WHAT YOU ARE ASKED TO DO —
In the listing below, find the line with "- Updated dependencies [b2ac9d13]", then repeat exactly every line from the top through that one.
┏━━
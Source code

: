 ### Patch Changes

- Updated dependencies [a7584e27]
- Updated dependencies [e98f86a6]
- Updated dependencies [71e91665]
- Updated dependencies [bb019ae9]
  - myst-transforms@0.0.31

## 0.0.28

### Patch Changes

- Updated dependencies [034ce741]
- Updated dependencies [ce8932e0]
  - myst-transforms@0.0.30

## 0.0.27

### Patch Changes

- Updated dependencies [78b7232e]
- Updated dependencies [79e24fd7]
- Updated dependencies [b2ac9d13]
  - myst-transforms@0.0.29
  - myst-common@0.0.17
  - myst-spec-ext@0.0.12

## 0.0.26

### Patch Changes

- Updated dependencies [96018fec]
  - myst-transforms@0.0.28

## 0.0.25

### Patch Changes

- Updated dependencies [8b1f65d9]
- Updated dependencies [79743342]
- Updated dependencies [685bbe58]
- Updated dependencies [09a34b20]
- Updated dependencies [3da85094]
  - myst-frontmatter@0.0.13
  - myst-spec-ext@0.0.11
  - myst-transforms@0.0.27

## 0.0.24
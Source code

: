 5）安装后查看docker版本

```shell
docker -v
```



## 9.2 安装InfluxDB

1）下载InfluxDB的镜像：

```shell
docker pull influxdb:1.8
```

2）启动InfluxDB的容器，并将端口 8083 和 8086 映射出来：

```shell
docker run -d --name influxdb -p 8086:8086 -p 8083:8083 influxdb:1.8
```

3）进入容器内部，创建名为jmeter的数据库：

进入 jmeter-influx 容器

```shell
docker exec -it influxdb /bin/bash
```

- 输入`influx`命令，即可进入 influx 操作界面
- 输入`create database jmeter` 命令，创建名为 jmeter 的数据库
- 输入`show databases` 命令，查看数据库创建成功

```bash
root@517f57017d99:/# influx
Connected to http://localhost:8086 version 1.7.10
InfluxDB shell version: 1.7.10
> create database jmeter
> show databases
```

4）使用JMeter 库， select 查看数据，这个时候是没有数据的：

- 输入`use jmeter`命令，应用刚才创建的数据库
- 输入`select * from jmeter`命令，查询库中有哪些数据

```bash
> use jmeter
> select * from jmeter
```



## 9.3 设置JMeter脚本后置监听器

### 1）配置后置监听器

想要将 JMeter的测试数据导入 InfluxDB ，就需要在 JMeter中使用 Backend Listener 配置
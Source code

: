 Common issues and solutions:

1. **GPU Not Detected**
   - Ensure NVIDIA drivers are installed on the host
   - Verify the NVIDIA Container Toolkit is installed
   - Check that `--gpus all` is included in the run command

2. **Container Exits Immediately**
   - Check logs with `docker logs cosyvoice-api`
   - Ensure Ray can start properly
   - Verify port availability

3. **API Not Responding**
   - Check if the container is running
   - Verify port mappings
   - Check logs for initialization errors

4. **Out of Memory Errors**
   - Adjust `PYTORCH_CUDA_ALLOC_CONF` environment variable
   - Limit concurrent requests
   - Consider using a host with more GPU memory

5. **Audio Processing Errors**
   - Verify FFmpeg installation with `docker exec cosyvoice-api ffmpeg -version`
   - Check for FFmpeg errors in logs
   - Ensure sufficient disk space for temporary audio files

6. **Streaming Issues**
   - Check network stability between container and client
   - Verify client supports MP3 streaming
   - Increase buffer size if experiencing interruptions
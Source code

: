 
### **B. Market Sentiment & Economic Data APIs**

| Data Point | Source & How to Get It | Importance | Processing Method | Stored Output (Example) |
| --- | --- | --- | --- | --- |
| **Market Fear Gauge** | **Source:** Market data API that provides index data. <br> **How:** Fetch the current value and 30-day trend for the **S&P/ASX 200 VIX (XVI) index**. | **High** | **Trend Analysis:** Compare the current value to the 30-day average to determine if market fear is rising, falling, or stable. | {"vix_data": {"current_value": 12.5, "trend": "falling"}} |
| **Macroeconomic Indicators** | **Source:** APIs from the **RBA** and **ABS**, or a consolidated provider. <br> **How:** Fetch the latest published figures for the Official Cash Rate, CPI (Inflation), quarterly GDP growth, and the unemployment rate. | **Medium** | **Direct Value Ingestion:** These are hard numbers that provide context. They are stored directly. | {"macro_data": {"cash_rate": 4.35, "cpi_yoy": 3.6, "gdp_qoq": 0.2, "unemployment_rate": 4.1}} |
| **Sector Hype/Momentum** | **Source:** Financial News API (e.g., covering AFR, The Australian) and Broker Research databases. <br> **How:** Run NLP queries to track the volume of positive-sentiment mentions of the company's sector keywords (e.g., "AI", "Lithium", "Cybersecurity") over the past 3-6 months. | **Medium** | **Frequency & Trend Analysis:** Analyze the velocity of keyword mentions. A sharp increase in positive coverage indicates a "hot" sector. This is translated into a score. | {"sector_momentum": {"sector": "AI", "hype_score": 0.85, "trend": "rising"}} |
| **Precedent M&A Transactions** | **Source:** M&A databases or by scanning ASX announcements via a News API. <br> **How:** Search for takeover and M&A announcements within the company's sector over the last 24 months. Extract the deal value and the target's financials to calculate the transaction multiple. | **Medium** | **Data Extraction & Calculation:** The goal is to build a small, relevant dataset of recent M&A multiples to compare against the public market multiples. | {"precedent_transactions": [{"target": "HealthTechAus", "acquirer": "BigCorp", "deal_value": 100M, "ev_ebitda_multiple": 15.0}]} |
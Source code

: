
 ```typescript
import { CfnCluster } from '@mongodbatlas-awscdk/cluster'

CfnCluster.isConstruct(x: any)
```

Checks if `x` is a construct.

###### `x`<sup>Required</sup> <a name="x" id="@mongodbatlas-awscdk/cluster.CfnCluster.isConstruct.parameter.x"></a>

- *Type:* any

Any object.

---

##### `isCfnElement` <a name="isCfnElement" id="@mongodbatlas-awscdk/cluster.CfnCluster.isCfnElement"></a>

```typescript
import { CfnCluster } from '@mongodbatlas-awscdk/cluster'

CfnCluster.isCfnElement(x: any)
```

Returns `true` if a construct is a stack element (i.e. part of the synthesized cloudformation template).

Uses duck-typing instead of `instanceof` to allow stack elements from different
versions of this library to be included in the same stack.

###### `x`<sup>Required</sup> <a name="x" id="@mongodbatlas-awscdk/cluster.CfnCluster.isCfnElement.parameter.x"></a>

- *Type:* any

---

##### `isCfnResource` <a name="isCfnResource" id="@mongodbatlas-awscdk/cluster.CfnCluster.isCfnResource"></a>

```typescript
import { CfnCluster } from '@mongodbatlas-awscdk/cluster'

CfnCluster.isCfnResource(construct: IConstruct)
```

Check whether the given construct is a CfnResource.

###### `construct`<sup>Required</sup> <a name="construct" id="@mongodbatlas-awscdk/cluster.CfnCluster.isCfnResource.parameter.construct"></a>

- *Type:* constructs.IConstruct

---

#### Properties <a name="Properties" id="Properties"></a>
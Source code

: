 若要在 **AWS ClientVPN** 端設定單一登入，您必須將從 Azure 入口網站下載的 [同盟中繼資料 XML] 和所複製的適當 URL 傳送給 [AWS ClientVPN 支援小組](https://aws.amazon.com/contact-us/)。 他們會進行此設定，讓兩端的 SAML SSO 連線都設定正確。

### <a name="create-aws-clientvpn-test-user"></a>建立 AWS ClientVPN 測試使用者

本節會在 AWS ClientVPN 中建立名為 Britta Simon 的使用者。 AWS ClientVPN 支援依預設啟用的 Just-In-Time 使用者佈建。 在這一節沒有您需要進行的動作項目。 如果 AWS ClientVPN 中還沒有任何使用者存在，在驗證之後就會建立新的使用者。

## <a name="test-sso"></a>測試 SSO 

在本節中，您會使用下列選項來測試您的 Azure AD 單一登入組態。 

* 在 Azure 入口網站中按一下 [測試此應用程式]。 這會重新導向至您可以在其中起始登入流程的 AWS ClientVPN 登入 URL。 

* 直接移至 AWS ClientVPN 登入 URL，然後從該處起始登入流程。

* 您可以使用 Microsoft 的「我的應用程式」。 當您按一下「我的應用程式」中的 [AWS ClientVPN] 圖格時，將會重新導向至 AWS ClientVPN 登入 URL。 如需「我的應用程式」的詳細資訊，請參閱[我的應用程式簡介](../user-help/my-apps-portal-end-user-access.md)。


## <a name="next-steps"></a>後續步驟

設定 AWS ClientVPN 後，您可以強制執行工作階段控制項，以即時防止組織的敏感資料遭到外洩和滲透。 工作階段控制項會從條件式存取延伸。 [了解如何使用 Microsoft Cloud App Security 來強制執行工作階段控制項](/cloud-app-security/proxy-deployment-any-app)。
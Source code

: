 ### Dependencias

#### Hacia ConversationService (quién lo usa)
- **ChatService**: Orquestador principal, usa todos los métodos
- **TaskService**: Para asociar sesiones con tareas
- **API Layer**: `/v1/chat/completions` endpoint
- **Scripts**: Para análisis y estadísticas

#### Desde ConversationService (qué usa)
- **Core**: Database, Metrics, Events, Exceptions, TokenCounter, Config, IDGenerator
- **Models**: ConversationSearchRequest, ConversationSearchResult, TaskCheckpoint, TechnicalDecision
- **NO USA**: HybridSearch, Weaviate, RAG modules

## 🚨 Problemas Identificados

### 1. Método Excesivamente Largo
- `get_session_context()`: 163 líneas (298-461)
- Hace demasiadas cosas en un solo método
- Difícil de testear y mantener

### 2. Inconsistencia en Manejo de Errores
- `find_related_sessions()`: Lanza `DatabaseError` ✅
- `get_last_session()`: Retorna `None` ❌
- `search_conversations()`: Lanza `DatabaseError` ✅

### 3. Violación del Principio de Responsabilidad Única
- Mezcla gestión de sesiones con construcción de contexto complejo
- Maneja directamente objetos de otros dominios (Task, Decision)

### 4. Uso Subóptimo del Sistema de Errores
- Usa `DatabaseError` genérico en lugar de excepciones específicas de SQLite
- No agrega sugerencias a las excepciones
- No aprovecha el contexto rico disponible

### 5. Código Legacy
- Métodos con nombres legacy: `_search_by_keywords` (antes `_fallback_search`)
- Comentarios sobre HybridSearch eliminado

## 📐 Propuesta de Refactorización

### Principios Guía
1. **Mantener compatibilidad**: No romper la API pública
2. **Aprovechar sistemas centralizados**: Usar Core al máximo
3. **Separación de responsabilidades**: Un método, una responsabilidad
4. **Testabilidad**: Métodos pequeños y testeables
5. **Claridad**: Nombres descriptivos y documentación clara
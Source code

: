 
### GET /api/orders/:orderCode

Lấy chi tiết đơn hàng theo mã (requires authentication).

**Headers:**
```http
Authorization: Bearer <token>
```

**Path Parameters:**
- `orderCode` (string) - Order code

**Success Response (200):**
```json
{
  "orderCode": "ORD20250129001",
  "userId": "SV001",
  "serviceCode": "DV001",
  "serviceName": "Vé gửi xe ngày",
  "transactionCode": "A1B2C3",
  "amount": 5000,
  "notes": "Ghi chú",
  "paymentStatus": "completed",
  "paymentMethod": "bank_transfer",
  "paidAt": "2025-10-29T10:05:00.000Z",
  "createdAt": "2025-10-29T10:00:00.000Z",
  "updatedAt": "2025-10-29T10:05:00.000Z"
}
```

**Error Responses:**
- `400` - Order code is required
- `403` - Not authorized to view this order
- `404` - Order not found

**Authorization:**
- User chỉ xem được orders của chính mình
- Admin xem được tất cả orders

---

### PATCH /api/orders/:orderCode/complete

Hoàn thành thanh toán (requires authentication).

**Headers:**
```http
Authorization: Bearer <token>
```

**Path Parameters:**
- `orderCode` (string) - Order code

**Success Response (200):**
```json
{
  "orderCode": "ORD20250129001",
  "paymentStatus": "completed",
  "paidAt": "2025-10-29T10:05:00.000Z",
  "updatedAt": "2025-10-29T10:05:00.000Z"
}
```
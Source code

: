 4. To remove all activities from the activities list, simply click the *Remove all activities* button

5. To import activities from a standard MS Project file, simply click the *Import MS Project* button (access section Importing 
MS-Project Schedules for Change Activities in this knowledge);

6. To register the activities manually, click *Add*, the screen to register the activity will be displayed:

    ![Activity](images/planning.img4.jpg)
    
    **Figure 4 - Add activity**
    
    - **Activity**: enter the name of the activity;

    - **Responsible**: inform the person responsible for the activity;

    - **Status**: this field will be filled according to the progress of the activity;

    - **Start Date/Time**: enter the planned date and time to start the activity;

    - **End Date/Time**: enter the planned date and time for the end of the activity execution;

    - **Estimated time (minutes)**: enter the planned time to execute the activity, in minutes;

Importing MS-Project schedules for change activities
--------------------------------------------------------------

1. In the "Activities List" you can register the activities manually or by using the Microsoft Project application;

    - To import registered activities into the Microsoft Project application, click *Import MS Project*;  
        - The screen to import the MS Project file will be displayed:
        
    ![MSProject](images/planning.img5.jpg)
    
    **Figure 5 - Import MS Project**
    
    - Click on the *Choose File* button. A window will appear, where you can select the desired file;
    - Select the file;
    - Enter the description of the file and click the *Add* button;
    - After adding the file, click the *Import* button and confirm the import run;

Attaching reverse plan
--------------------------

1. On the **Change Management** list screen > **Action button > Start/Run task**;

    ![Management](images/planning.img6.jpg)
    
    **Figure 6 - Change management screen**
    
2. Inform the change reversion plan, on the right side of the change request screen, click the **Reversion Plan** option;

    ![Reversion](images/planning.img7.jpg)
┗━━
RESPONSE —
Source code

: ### Patch Changes

- Updated dependencies [a7584e27]
- Updated dependencies [e98f86a6]
- Updated dependencies [71e91665]
- Updated dependencies [bb019ae9]
  - myst-transforms@0.0.31

## 0.0.28

### Patch Changes

- Updated dependencies [034ce741]
- Updated dependencies [ce8932e0]
  - myst-transforms@0.0.30

## 0.0.27

### Patch Changes

- Updated dependencies [78b7232e]
- Updated dependencies [79e24fd7]
- Updated dependencies [b2ac9d13]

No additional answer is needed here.